Searching for Semantic Types To search for Semantic Types of columns (CTA task), SPARQL
queries are used to search for each CEA, their types. The candidates are sorted and the three
most frequent are selected. If one type is the parent of the others, we validate this as the CTA;
if not, the CTA having the highest frequency is selected.

Property search This task consists of using the entities to search for all the properties that
may exist among these entities. Thereafter, the corresponding property is selected. Figure 6
shows an example of searching for property between two columns. It consists of: (1) Getting
the QIDs of entities (Q1009 for "Maurice Kamto" −→ column 0 - and Q2410772 for "Cameroon"

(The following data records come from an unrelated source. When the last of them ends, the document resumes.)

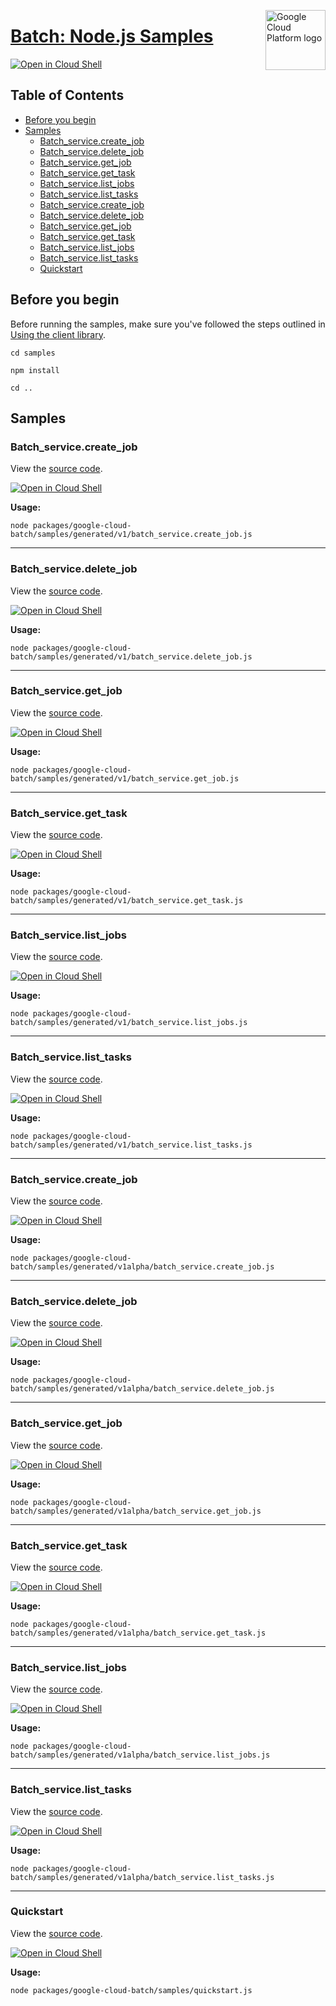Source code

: [//]: # "This README.md file is auto-generated, all changes to this file will be lost."
[//]: # "To regenerate it, use `python -m synthtool`."
<img src="https://avatars2.githubusercontent.com/u/2810941?v=3&s=96" alt="Google Cloud Platform logo" title="Google Cloud Platform" align="right" height="96" width="96"/>

# [Batch: Node.js Samples](https://github.com/googleapis/google-cloud-node)

[![Open in Cloud Shell][shell_img]][shell_link]



## Table of Contents

* [Before you begin](#before-you-begin)
* [Samples](#samples)
  * [Batch_service.create_job](#batch_service.create_job)
  * [Batch_service.delete_job](#batch_service.delete_job)
  * [Batch_service.get_job](#batch_service.get_job)
  * [Batch_service.get_task](#batch_service.get_task)
  * [Batch_service.list_jobs](#batch_service.list_jobs)
  * [Batch_service.list_tasks](#batch_service.list_tasks)
  * [Batch_service.create_job](#batch_service.create_job)
  * [Batch_service.delete_job](#batch_service.delete_job)
  * [Batch_service.get_job](#batch_service.get_job)
  * [Batch_service.get_task](#batch_service.get_task)
  * [Batch_service.list_jobs](#batch_service.list_jobs)
  * [Batch_service.list_tasks](#batch_service.list_tasks)
  * [Quickstart](#quickstart)

## Before you begin

Before running the samples, make sure you've followed the steps outlined in
[Using the client library](https://github.com/googleapis/google-cloud-node#using-the-client-library).

`cd samples`

`npm install`

`cd ..`

## Samples



### Batch_service.create_job

View the [source code](https://github.com/googleapis/google-cloud-node/blob/master/packages/google-cloud-batch/samples/generated/v1/batch_service.create_job.js).

[![Open in Cloud Shell][shell_img]](https://console.cloud.google.com/cloudshell/open?git_repo=https://github.com/googleapis/google-cloud-node&page=editor&open_in_editor=packages/google-cloud-batch/samples/generated/v1/batch_service.create_job.js,samples/README.md)

__Usage:__


`node packages/google-cloud-batch/samples/generated/v1/batch_service.create_job.js`


-----




### Batch_service.delete_job

View the [source code](https://github.com/googleapis/google-cloud-node/blob/master/packages/google-cloud-batch/samples/generated/v1/batch_service.delete_job.js).

[![Open in Cloud Shell][shell_img]](https://console.cloud.google.com/cloudshell/open?git_repo=https://github.com/googleapis/google-cloud-node&page=editor&open_in_editor=packages/google-cloud-batch/samples/generated/v1/batch_service.delete_job.js,samples/README.md)

__Usage:__


`node packages/google-cloud-batch/samples/generated/v1/batch_service.delete_job.js`


-----




### Batch_service.get_job

View the [source code](https://github.com/googleapis/google-cloud-node/blob/master/packages/google-cloud-batch/samples/generated/v1/batch_service.get_job.js).

[![Open in Cloud Shell][shell_img]](https://console.cloud.google.com/cloudshell/open?git_repo=https://github.com/googleapis/google-cloud-node&page=editor&open_in_editor=packages/google-cloud-batch/samples/generated/v1/batch_service.get_job.js,samples/README.md)

__Usage:__


`node packages/google-cloud-batch/samples/generated/v1/batch_service.get_job.js`


-----




### Batch_service.get_task

View the [source code](https://github.com/googleapis/google-cloud-node/blob/master/packages/google-cloud-batch/samples/generated/v1/batch_service.get_task.js).

[![Open in Cloud Shell][shell_img]](https://console.cloud.google.com/cloudshell/open?git_repo=https://github.com/googleapis/google-cloud-node&page=editor&open_in_editor=packages/google-cloud-batch/samples/generated/v1/batch_service.get_task.js,samples/README.md)

__Usage:__


`node packages/google-cloud-batch/samples/generated/v1/batch_service.get_task.js`


-----




### Batch_service.list_jobs

View the [source code](https://github.com/googleapis/google-cloud-node/blob/master/packages/google-cloud-batch/samples/generated/v1/batch_service.list_jobs.js).

[![Open in Cloud Shell][shell_img]](https://console.cloud.google.com/cloudshell/open?git_repo=https://github.com/googleapis/google-cloud-node&page=editor&open_in_editor=packages/google-cloud-batch/samples/generated/v1/batch_service.list_jobs.js,samples/README.md)

__Usage:__


`node packages/google-cloud-batch/samples/generated/v1/batch_service.list_jobs.js`


-----




### Batch_service.list_tasks

View the [source code](https://github.com/googleapis/google-cloud-node/blob/master/packages/google-cloud-batch/samples/generated/v1/batch_service.list_tasks.js).

[![Open in Cloud Shell][shell_img]](https://console.cloud.google.com/cloudshell/open?git_repo=https://github.com/googleapis/google-cloud-node&page=editor&open_in_editor=packages/google-cloud-batch/samples/generated/v1/batch_service.list_tasks.js,samples/README.md)

__Usage:__


`node packages/google-cloud-batch/samples/generated/v1/batch_service.list_tasks.js`


-----




### Batch_service.create_job

View the [source code](https://github.com/googleapis/google-cloud-node/blob/master/packages/google-cloud-batch/samples/generated/v1alpha/batch_service.create_job.js).

[![Open in Cloud Shell][shell_img]](https://console.cloud.google.com/cloudshell/open?git_repo=https://github.com/googleapis/google-cloud-node&page=editor&open_in_editor=packages/google-cloud-batch/samples/generated/v1alpha/batch_service.create_job.js,samples/README.md)

__Usage:__


`node packages/google-cloud-batch/samples/generated/v1alpha/batch_service.create_job.js`


-----




### Batch_service.delete_job

View the [source code](https://github.com/googleapis/google-cloud-node/blob/master/packages/google-cloud-batch/samples/generated/v1alpha/batch_service.delete_job.js).

[![Open in Cloud Shell][shell_img]](https://console.cloud.google.com/cloudshell/open?git_repo=https://github.com/googleapis/google-cloud-node&page=editor&open_in_editor=packages/google-cloud-batch/samples/generated/v1alpha/batch_service.delete_job.js,samples/README.md)

__Usage:__


`node packages/google-cloud-batch/samples/generated/v1alpha/batch_service.delete_job.js`


-----




### Batch_service.get_job

View the [source code](https://github.com/googleapis/google-cloud-node/blob/master/packages/google-cloud-batch/samples/generated/v1alpha/batch_service.get_job.js).

[![Open in Cloud Shell][shell_img]](https://console.cloud.google.com/cloudshell/open?git_repo=https://github.com/googleapis/google-cloud-node&page=editor&open_in_editor=packages/google-cloud-batch/samples/generated/v1alpha/batch_service.get_job.js,samples/README.md)

__Usage:__


`node packages/google-cloud-batch/samples/generated/v1alpha/batch_service.get_job.js`


-----




### Batch_service.get_task

View the [source code](https://github.com/googleapis/google-cloud-node/blob/master/packages/google-cloud-batch/samples/generated/v1alpha/batch_service.get_task.js).

[![Open in Cloud Shell][shell_img]](https://console.cloud.google.com/cloudshell/open?git_repo=https://github.com/googleapis/google-cloud-node&page=editor&open_in_editor=packages/google-cloud-batch/samples/generated/v1alpha/batch_service.get_task.js,samples/README.md)

__Usage:__


`node packages/google-cloud-batch/samples/generated/v1alpha/batch_service.get_task.js`


-----




### Batch_service.list_jobs

View the [source code](https://github.com/googleapis/google-cloud-node/blob/master/packages/google-cloud-batch/samples/generated/v1alpha/batch_service.list_jobs.js).

[![Open in Cloud Shell][shell_img]](https://console.cloud.google.com/cloudshell/open?git_repo=https://github.com/googleapis/google-cloud-node&page=editor&open_in_editor=packages/google-cloud-batch/samples/generated/v1alpha/batch_service.list_jobs.js,samples/README.md)

__Usage:__


`node packages/google-cloud-batch/samples/generated/v1alpha/batch_service.list_jobs.js`


-----




### Batch_service.list_tasks

View the [source code](https://github.com/googleapis/google-cloud-node/blob/master/packages/google-cloud-batch/samples/generated/v1alpha/batch_service.list_tasks.js).

[![Open in Cloud Shell][shell_img]](https://console.cloud.google.com/cloudshell/open?git_repo=https://github.com/googleapis/google-cloud-node&page=editor&open_in_editor=packages/google-cloud-batch/samples/generated/v1alpha/batch_service.list_tasks.js,samples/README.md)

__Usage:__


`node packages/google-cloud-batch/samples/generated/v1alpha/batch_service.list_tasks.js`


-----




### Quickstart

View the [source code](https://github.com/googleapis/google-cloud-node/blob/master/packages/google-cloud-batch/samples/quickstart.js).

[![Open in Cloud Shell][shell_img]](https://console.cloud.google.com/cloudshell/open?git_repo=https://github.com/googleapis/google-cloud-node&page=editor&open_in_editor=packages/google-cloud-batch/samples/quickstart.js,samples/README.md)

__Usage:__


`node packages/google-cloud-batch/samples/quickstart.js`






[shell_img]: https://gstatic.com/cloudssh/images/open-btn.png
[shell_link]: https://console.cloud.google.com/cloudshell/open?git_repo=https://github.com/googleapis/google-cloud-node&page=editor&open_in_editor=samples/README.md
[product-docs]: https://cloud.google.com/batch/docs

−→ column 1); (2) searching for all properties that link column 0 to column 1: getting all the
properties of the entity Q2410772 and identifying from these properties, the ones that have
as range entity Q1009 - in our case, we found P27 (Country of Citizenships). This process is
repeated for each row in the tabular data. At its end, the property having the most occurrences
is selected as the CPA
   The pipeline presented in this section was experimented during Round 3 and we have obtained
the second position for the annotation of BioDivTab and the third position for the annotation
of GitTables. Figure 7 is an example of the execution of our program during the annotation
process.


3. Results
The SemTab 2022 challenge consisted of three Rounds that lasted from June 13 to October 15,
2022. In this section, we present the results we obtained during these 3 Rounds.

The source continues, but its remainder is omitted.